(Stored data entries)
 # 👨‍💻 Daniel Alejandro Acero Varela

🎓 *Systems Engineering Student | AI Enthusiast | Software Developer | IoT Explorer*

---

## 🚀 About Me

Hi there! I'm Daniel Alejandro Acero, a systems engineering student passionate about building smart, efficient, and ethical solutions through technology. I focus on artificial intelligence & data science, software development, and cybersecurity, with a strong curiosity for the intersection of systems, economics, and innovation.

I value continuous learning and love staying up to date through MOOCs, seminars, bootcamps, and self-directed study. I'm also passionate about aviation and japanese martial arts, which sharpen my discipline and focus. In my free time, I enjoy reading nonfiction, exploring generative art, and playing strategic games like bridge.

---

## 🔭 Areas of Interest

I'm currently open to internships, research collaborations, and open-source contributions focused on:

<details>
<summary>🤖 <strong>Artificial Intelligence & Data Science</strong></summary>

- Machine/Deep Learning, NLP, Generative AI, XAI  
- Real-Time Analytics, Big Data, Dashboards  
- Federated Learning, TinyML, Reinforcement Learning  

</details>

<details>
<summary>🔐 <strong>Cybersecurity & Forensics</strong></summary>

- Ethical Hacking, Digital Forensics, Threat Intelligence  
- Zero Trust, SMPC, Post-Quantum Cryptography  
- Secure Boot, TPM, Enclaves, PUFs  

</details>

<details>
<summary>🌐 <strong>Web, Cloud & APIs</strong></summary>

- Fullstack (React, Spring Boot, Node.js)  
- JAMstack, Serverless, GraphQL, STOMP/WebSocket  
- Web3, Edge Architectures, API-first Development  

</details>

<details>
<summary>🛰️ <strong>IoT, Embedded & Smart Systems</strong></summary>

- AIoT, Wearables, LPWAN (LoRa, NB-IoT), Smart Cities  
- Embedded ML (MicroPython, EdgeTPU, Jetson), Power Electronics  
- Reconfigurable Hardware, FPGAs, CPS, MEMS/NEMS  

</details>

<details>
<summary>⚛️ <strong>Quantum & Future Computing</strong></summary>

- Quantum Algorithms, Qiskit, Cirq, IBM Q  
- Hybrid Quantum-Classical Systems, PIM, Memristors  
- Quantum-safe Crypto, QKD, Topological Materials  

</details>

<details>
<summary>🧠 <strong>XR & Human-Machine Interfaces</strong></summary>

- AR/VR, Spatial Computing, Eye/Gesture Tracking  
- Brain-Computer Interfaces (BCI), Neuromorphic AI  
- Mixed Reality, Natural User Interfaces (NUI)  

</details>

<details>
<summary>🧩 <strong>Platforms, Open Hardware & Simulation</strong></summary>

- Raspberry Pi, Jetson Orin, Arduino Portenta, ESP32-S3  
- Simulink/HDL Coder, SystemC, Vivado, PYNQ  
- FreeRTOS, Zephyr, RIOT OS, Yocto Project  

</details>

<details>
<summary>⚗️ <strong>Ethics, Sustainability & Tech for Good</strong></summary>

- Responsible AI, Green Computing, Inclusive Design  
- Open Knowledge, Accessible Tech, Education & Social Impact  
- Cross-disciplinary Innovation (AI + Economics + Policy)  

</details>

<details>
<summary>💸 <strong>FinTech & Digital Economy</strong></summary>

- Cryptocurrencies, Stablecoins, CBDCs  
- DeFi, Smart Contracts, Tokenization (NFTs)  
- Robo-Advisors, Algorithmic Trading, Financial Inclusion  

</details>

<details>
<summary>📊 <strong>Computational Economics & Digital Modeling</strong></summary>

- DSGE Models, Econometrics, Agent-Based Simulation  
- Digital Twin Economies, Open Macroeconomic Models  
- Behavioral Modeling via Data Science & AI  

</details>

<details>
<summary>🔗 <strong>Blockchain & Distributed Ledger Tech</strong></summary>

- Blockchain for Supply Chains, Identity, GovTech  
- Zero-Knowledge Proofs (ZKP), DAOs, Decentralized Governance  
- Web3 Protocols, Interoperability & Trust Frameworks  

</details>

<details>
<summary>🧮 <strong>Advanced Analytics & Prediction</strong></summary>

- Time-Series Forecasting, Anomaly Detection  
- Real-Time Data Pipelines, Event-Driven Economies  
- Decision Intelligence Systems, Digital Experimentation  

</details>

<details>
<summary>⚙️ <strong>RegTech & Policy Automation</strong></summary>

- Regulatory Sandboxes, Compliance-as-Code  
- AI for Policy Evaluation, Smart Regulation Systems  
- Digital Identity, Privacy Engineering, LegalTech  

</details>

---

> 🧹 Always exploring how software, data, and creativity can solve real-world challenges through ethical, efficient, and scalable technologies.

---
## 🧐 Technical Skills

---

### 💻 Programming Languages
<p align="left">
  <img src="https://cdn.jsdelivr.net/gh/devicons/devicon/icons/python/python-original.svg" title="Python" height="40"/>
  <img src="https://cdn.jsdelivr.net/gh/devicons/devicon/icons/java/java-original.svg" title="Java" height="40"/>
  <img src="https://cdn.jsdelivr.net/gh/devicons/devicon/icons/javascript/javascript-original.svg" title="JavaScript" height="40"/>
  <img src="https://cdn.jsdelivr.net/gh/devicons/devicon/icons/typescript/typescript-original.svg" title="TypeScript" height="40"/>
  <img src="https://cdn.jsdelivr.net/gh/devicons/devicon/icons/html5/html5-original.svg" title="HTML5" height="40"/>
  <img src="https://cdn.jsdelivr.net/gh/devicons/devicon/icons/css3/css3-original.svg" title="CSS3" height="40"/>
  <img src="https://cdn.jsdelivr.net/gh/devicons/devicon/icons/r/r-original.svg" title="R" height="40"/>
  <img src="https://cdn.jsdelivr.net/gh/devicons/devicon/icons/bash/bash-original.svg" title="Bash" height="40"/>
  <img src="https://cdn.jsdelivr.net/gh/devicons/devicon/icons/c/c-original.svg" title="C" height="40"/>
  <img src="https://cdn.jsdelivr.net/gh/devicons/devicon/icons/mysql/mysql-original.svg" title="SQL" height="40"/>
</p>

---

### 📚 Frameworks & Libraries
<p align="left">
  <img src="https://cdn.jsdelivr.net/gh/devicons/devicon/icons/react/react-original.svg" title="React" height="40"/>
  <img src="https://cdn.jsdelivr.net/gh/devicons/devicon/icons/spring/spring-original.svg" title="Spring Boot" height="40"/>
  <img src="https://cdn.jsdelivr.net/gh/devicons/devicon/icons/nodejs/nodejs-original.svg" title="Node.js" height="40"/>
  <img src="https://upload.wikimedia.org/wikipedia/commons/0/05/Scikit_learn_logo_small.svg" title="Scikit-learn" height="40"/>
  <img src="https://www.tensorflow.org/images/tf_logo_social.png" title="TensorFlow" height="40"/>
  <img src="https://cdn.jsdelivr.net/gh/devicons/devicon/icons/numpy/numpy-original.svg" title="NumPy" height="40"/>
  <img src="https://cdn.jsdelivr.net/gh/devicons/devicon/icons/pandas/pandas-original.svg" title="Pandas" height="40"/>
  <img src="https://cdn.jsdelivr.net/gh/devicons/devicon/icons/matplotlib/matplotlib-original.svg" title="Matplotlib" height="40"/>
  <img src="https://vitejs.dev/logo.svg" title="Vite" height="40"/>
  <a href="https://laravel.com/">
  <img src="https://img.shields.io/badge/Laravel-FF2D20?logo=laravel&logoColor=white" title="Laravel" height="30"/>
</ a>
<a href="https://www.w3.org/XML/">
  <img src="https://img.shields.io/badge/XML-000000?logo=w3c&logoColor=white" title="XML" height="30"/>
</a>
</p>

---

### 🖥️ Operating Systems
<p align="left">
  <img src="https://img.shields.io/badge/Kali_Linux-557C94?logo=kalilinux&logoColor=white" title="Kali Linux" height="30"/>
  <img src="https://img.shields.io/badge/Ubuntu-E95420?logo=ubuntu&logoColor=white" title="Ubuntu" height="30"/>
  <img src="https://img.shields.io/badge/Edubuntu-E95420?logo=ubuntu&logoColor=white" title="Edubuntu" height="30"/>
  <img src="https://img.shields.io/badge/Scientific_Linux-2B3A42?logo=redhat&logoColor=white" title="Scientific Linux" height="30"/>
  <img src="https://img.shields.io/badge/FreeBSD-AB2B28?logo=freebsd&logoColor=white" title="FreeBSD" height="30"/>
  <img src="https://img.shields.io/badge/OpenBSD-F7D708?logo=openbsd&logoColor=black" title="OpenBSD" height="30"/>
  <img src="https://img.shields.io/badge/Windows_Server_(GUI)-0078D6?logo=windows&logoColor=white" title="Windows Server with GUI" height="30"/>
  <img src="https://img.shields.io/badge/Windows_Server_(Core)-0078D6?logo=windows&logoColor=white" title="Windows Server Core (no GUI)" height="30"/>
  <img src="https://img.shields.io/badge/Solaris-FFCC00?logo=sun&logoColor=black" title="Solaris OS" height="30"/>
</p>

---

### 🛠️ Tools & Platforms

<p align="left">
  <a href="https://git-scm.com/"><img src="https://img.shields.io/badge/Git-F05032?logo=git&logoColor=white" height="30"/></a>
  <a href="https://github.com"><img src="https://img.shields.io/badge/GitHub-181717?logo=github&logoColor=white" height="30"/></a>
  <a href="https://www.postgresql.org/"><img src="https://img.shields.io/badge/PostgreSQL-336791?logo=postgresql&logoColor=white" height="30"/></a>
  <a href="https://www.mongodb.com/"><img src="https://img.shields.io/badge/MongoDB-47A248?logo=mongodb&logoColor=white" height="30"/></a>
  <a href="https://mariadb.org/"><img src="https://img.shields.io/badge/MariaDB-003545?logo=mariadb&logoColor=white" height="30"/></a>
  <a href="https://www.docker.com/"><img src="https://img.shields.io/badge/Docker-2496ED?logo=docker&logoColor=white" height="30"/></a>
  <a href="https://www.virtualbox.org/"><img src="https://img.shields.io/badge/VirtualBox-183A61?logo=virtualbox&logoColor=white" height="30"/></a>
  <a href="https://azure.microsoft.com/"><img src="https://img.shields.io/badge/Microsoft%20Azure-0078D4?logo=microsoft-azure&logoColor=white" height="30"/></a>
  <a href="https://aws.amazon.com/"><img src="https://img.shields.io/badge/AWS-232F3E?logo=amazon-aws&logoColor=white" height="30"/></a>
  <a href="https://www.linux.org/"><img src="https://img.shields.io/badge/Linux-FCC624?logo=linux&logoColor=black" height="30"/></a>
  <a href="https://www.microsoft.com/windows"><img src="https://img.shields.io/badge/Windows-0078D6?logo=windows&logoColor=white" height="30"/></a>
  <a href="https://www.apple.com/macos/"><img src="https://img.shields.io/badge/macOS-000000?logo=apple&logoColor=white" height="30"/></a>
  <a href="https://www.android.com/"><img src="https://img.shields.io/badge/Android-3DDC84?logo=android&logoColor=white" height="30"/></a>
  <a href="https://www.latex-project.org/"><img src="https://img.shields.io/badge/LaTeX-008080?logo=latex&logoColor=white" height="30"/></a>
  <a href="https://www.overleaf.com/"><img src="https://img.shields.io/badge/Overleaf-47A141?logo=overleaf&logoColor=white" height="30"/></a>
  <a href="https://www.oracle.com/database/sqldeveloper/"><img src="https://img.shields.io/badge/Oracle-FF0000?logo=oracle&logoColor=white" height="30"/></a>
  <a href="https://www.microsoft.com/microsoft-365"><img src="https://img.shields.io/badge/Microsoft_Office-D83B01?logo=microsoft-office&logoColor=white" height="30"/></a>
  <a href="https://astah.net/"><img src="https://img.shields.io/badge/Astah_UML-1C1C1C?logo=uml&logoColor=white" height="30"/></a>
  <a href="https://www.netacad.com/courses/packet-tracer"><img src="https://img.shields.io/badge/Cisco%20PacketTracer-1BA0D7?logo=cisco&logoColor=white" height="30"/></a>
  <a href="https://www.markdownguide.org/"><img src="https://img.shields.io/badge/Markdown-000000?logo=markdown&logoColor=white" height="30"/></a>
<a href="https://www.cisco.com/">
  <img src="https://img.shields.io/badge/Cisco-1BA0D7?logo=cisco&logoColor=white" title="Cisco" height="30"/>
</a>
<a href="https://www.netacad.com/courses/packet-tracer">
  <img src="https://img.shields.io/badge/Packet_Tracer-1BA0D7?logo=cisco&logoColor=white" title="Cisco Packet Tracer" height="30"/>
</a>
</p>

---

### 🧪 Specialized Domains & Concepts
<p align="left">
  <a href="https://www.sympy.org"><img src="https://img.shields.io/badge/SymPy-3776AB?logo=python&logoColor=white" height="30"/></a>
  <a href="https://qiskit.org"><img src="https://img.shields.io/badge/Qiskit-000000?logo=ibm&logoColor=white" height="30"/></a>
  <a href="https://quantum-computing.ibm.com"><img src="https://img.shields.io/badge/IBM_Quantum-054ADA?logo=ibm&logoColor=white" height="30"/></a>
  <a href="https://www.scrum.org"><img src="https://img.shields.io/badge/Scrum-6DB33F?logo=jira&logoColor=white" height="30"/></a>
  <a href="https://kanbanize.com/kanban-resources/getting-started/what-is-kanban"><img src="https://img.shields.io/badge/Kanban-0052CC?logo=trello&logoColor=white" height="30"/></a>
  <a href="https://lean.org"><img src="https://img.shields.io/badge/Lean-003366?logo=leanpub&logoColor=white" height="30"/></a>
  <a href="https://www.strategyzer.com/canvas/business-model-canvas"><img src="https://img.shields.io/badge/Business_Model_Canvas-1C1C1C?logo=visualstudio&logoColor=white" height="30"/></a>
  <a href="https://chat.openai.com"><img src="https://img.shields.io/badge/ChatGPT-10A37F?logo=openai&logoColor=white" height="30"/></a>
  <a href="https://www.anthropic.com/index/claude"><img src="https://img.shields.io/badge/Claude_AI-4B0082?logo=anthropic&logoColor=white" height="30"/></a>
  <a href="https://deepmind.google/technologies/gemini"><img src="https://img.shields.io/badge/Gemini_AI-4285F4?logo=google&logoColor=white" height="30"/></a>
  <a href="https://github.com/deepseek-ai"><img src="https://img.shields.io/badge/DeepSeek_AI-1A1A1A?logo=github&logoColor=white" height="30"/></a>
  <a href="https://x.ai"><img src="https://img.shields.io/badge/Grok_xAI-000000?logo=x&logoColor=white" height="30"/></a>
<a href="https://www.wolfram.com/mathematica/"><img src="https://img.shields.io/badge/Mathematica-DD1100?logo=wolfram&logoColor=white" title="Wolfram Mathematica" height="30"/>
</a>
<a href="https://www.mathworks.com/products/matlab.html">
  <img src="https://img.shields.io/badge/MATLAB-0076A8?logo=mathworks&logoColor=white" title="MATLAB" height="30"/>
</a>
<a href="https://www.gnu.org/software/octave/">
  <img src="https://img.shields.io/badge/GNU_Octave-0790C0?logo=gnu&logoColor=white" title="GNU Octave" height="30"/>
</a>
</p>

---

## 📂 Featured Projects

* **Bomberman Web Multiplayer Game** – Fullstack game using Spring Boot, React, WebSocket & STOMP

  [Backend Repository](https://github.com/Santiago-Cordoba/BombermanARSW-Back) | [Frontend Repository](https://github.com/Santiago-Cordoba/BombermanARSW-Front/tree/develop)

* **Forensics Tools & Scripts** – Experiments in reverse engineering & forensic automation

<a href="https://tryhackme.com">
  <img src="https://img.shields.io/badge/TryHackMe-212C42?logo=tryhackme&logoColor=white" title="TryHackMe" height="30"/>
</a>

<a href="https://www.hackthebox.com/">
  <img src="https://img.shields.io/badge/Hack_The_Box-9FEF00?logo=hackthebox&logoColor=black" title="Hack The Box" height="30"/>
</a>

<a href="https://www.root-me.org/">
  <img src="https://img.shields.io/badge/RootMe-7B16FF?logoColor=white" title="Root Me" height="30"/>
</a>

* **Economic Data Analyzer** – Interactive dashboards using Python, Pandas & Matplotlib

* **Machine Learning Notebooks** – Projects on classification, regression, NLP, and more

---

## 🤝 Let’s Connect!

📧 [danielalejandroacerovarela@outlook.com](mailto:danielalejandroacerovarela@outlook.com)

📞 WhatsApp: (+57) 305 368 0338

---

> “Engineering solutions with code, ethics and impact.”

◆ **Try it**
Search each line of the data above for "Embedded", and copy the lines where it occurs.

◆ **Answer box**
<summary>🛰️ <strong>IoT, Embedded & Smart Systems</strong></summary>
- Embedded ML (MicroPython, EdgeTPU, Jetson), Power Electronics  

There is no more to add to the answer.